Toki became Nichiren’s follower around 1254, the year after Nichiren first declared his teaching at Seichō-ji. He was a man of considerable erudition, and Nichiren entrusted him with a number of his more important works including The Object of Devotion for Observing the Mind, one of his five major writings. After the Matsubagayatsu Persecution in the eighth month of 1260, Toki Jōnin invited Nichiren to live at his residence. Nichiren stayed there for nearly half a year, during which time many people in Shimōsa converted to his teaching. In 1268 the first emissary from the Mongol Empire arrived, demanding that Japan become a tributary to the empire.
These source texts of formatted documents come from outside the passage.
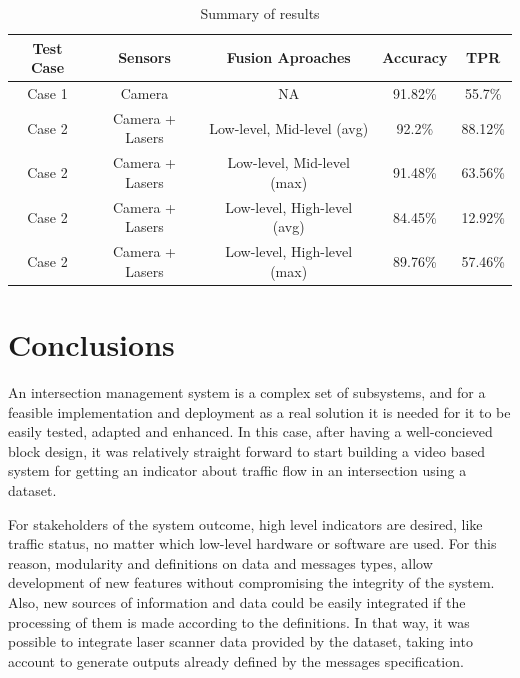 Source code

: 

 

\begin{table}[ht!]
\footnotesize
\begin{tabular}{|c| c| c| c| c|}

\hline
\textbf{Test Case} & \textbf{Sensors} & \textbf{Fusion Aproaches} & \textbf{Accuracy} & \textbf{TPR} \\
\hline
Case 1 & Camera & NA & 91.82\% & 55.7\% \\
\hline
Case 2 & Camera + Lasers & Low-level, Mid-level (avg) & 92.2\% & 88.12\%\\
\hline
Case 2 & Camera + Lasers & Low-level, Mid-level (max) & 91.48\% & 63.56\% \\
\hline
Case 2 & Camera + Lasers & Low-level, High-level (avg) & 84.45\% & 12.92\% \\
\hline
Case 2 & Camera + Lasers & Low-level, High-level (max) & 89.76\% & 57.46\%\\
\hline
\end{tabular}
\caption{Summary of results}
\label{results}
\end{table}



\section{Conclusions}

An intersection management system is a complex set of subsystems, and for a feasible implementation and deployment as a real solution it is needed for it to be easily tested, adapted and enhanced. In this case, after having a well-concieved block design, it was relatively straight forward to start building a video based system for getting an indicator about traffic flow in an intersection using a dataset.

For stakeholders of the system outcome, high level indicators are desired, like traffic status, no matter which low-level hardware or software are used. For this reason, modularity and definitions on data and messages types, allow development of new features without compromising the integrity of the system. Also, new sources of information and data could be easily integrated if the processing of them is made according to the definitions. In that way, it was possible to integrate laser scanner data provided by the dataset, taking into account to generate outputs already defined by the messages specification.

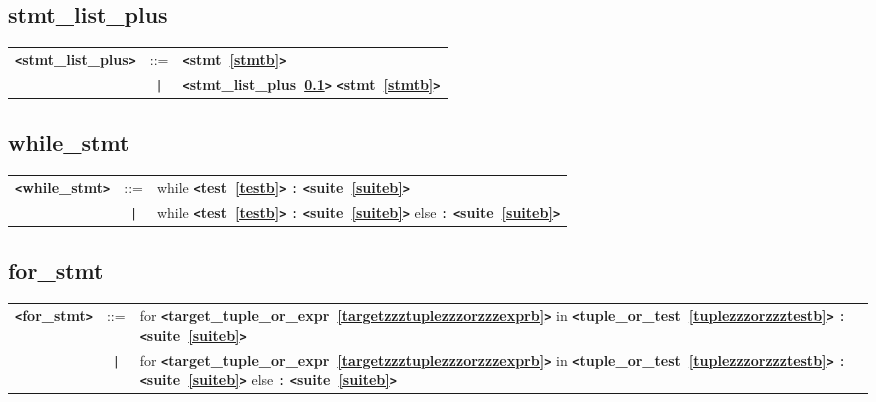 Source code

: \documentclass[12pt]{article}
\begin{document}
\subsection{stmt\_list\_plus}
\label{stmtzzzlistzzzplusb}
\begin{tabular}{lcl}
{\bf \verb+<+stmt\_list\_plus\verb+>+} & ::=  & {\bf \verb+<+stmt~\ref{stmtb}\verb+>+}  \\
 & \verb+|+  & {\bf \verb+<+stmt\_list\_plus~\ref{stmtzzzlistzzzplusb}\verb+>+}  {\bf \verb+<+stmt~\ref{stmtb}\verb+>+}  \\
\end{tabular}

\subsection{while\_stmt}
\label{whilezzzstmtb}
\newlength{\tw}
\settowidth{\tw}{while\_stmt  ::=  }
\addtolength{\tw}{2\arraycolsep}
\newlength{\len}
\setlength{\len}{\textwidth}
\addtolength{\len}{-1\tw}
\begin{tabular}{lcp{\len}}
{\bf \verb+<+while\_stmt\verb+>+} & ::=  & while {\bf \verb+<+test~\ref{testb}\verb+>+}  \verb|:| {\bf \verb+<+suite~\ref{suiteb}\verb+>+}  \\
 & \verb+|+  & while {\bf \verb+<+test~\ref{testb}\verb+>+}  \verb|:| {\bf \verb+<+suite~\ref{suiteb}\verb+>+}  else \verb|:| {\bf \verb+<+suite~\ref{suiteb}\verb+>+}  \\
\end{tabular}

\subsection{for\_stmt}
\label{forzzzstmtb}
\newlength{\tw}
\settowidth{\tw}{for\_stmt  ::=  }
\addtolength{\tw}{2\arraycolsep}
\newlength{\len}
\setlength{\len}{\textwidth}
\addtolength{\len}{-1\tw}
\begin{tabular}{lcp{\len}}
{\bf \verb+<+for\_stmt\verb+>+} & ::=  & for {\bf \verb+<+target\_tuple\_or\_expr~\ref{targetzzztuplezzzorzzzexprb}\verb+>+}  in {\bf \verb+<+tuple\_or\_test~\ref{tuplezzzorzzztestb}\verb+>+}  \verb|:| {\bf \verb+<+suite~\ref{suiteb}\verb+>+}  \\
 & \verb+|+  & for {\bf \verb+<+target\_tuple\_or\_expr~\ref{targetzzztuplezzzorzzzexprb}\verb+>+}  in {\bf \verb+<+tuple\_or\_test~\ref{tuplezzzorzzztestb}\verb+>+}  \verb|:| {\bf \verb+<+suite~\ref{suiteb}\verb+>+}  else \verb|:| {\bf \verb+<+suite~\ref{suiteb}\verb+>+}  \\
\end{tabular}
\end{document}

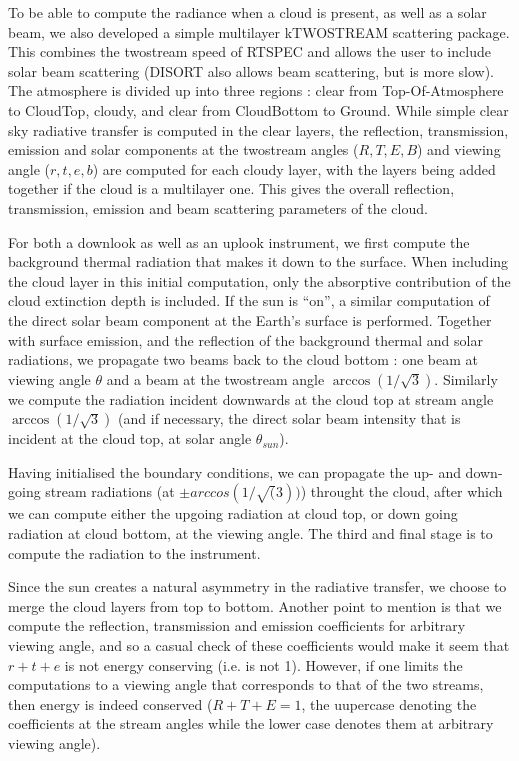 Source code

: \documentclass[11pt]{article}
\begin{document}
To be able to compute the radiance when a cloud is present, as well as a 
solar beam, we also developed a simple multilayer \textsf{kTWOSTREAM} 
scattering package. This combines the twostream speed of \textsf{RTSPEC} and 
allows the user to include solar beam scattering (\textsf{DISORT} also allows
beam scattering, but is more slow). The atmosphere is divided up into three 
regions : clear from 
Top-Of-Atmosphere to CloudTop, cloudy, and clear from CloudBottom to Ground.
While simple clear sky radiative transfer is computed in the clear layers, the
reflection, transmission, emission and solar components at the twostream 
angles ($R,T,E,B$) and viewing angle ($r,t,e,b$) are computed for each cloudy
layer, with the layers being added together if the cloud is a multilayer one.
This gives the overall reflection, transmission, emission and beam 
scattering parameters of the cloud.
 
For both a downlook as well as an uplook instrument, we first compute the 
background thermal radiation that makes it down to the surface. 
When including the cloud layer in this initial computation, only the 
absorptive contribution of the cloud extinction depth is included. If the sun
is ``on'', a similar computation of the direct solar beam component at the
Earth's surface is performed. Together with surface emission, and the 
reflection of the background thermal and solar radiations, we propagate two 
beams back to the cloud bottom : one beam at viewing angle $\theta$ and a 
beam at the twostream angle $\arccos(1/\sqrt3)$. Similarly we compute the 
radiation incident downwards at the cloud top at stream angle 
$\arccos(1/\sqrt3)$ (and if necessary, the direct solar beam intensity that 
is incident at the cloud top, at solar angle $\theta_{sun}$). 

Having initialised the boundary conditions, we can propagate the up- and down-
going stream radiations (at $\pm arccos(1/\sqrt(3))$) throught the cloud, 
after which we can compute either the upgoing radiation at cloud top, or down 
going radiation at cloud bottom, at the viewing angle. The third and final 
stage is to compute the radiation to the instrument.

Since the sun creates a natural asymmetry in the radiative transfer, we 
choose to merge the cloud layers from top to bottom. Another point to mention 
is that we compute the reflection, transmission and emission coefficients for 
arbitrary viewing angle, and so a casual check of these coefficients would 
make it seem that $r+t+e$ is not energy conserving (i.e. is not 1). However, 
if one limits the computations to a viewing angle that corresponds to that of 
the two streams, then energy is indeed conserved ($R+T+E = 1$, the uupercase 
denoting the coefficients at the stream angles while the lower case denotes
them at arbitrary viewing angle). 
\end{document}
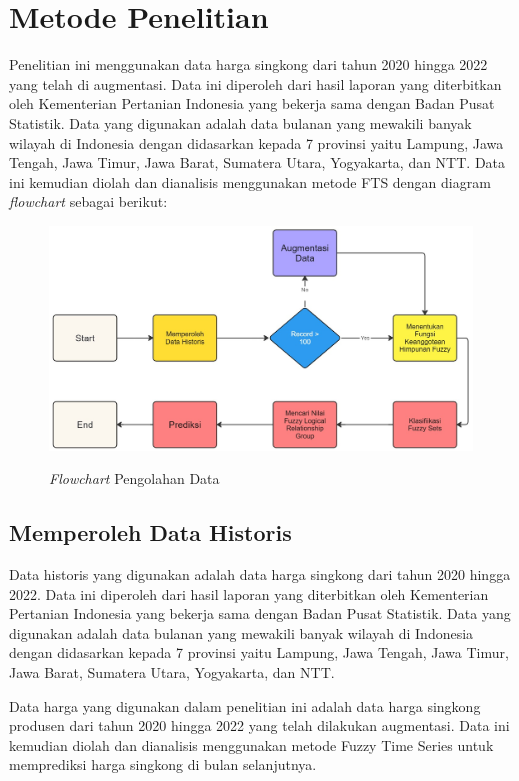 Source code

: \documentclass[conference]{IEEEtran}
\begin{document}
\section{Metode Penelitian}

Penelitian ini menggunakan data harga singkong dari tahun 2020 hingga 2022 yang telah di augmentasi. Data ini diperoleh dari hasil laporan yang diterbitkan oleh Kementerian Pertanian Indonesia yang bekerja sama dengan Badan Pusat Statistik. Data yang digunakan adalah data bulanan yang mewakili banyak wilayah di Indonesia dengan didasarkan kepada 7 provinsi yaitu Lampung, Jawa Tengah, Jawa Timur, Jawa Barat, Sumatera Utara, Yogyakarta, dan NTT. Data ini kemudian diolah dan dianalisis menggunakan metode FTS dengan diagram \textit{flowchart} sebagai berikut:

\begin{figure}[H]
    \centering
    {\includegraphics[width=0.7\columnwidth, center]{images/Flowchart FTS.jpg}} 
    \caption{\textit{Flowchart} Pengolahan Data}
\end{figure}


\subsection{Memperoleh Data Historis}
Data historis yang digunakan adalah data harga singkong dari tahun 2020 hingga 2022. Data ini diperoleh dari hasil laporan yang diterbitkan oleh Kementerian Pertanian Indonesia yang bekerja sama dengan Badan Pusat Statistik. Data yang digunakan adalah data bulanan yang mewakili banyak wilayah di Indonesia dengan didasarkan kepada 7 provinsi yaitu Lampung, Jawa Tengah, Jawa Timur, Jawa Barat, Sumatera Utara, Yogyakarta, dan NTT.

Data harga yang digunakan dalam penelitian ini adalah data harga singkong produsen dari tahun 2020 hingga 2022 yang telah dilakukan augmentasi. Data ini kemudian diolah dan dianalisis menggunakan metode Fuzzy Time Series untuk memprediksi harga singkong di bulan selanjutnya.
\end{document}
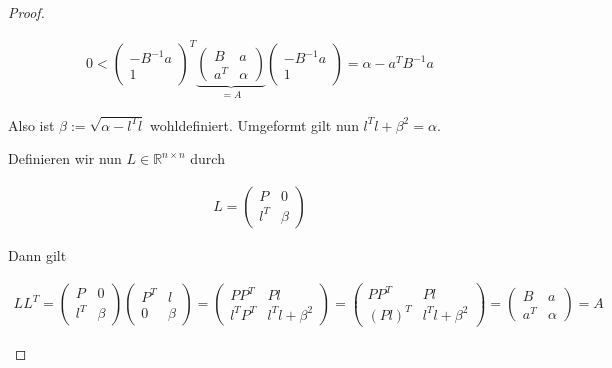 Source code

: \documentclass[]{article}
\begin{document}
\begin{proof}
\begin{itemize}
		\begin{align*}
			0 < \begin{pmatrix}
				-B^{-1}a\\
				1
			\end{pmatrix}^T
			\underbrace{\begin{pmatrix}
				B & a\\
				a^T & \alpha
			\end{pmatrix}}_{=A}
			\begin{pmatrix}
				-B^{-1}a\\
				1
			\end{pmatrix} =
			\alpha - a^T B^{-1} a
		\end{align*}
	
		Also ist $\beta := \sqrt{\alpha - l^Tl}$ wohldefiniert. Umgeformt gilt nun $l^Tl + \beta^2 = \alpha$.
		
		Definieren wir nun $L \in \mathbb{R}^{n\times n}$ durch
		
		\begin{align*}
			L = \begin{pmatrix}
				P & 0 \\
				l^T & \beta
			\end{pmatrix}
		\end{align*}
	
		Dann gilt
		
		\begin{align*}
			LL^T = \begin{pmatrix}
				P & 0 \\
				l^T & \beta
			\end{pmatrix} \begin{pmatrix}
				P^T & l \\
				0 & \beta
			\end{pmatrix} = \begin{pmatrix}
				PP^T & Pl \\
				l^TP^T & l^Tl+\beta^2
			\end{pmatrix} = \begin{pmatrix}
				PP^T & Pl \\
				(Pl)^T & l^Tl+\beta^2
			\end{pmatrix} = \begin{pmatrix}
				B & a \\
				a^T & \alpha
			\end{pmatrix} = A
		\end{align*}
	\end{itemize}
	
\end{proof}
\end{document}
Declaring this a sign that the prophecy of foreign invasion he made in On Establishing the Correct Teaching for the Peace of the Land was about to be fulfilled, Nichiren sent eleven letters of remonstrance to influential political and religious leaders, including the regent Hōjō Tokimune, and demanded an opportunity to defend his teaching in a public religious debate. The following year, Toki Jōnin was summoned to the Office of Legal Affairs of the Kamakura shogunate for questioning together with Ōta Jōmyō and Shijō Kingo, who were also Nichiren’s disciples. Nichiren sent a letter instructing them on how to behave at the place of questioning.
While Nichiren was in exile on Sado from 1271 through 1274, Toki Jōnin, with Shijō Kingo, served as a rallying point for his followers. In 1279, when Nisshū and Nichiben, former Tendai priests who had converted to Nichiren’s teaching, had to flee the Fuji area in the aftermath of the Atsuhara Persecution, Toki Jōnin and his wife, Myōjō, also known as the lay nun Toki, protected them. In addition to The Object of Devotion for Observing the Mind, Toki Jōnin received many treatises and letters from Nichiren, including On Taking the Essence of the Lotus Sutra, On the Four Stages of Faith and the Five Stages of Practice, Letter from Sado, and A Sage Perceives the Three Existences of Life.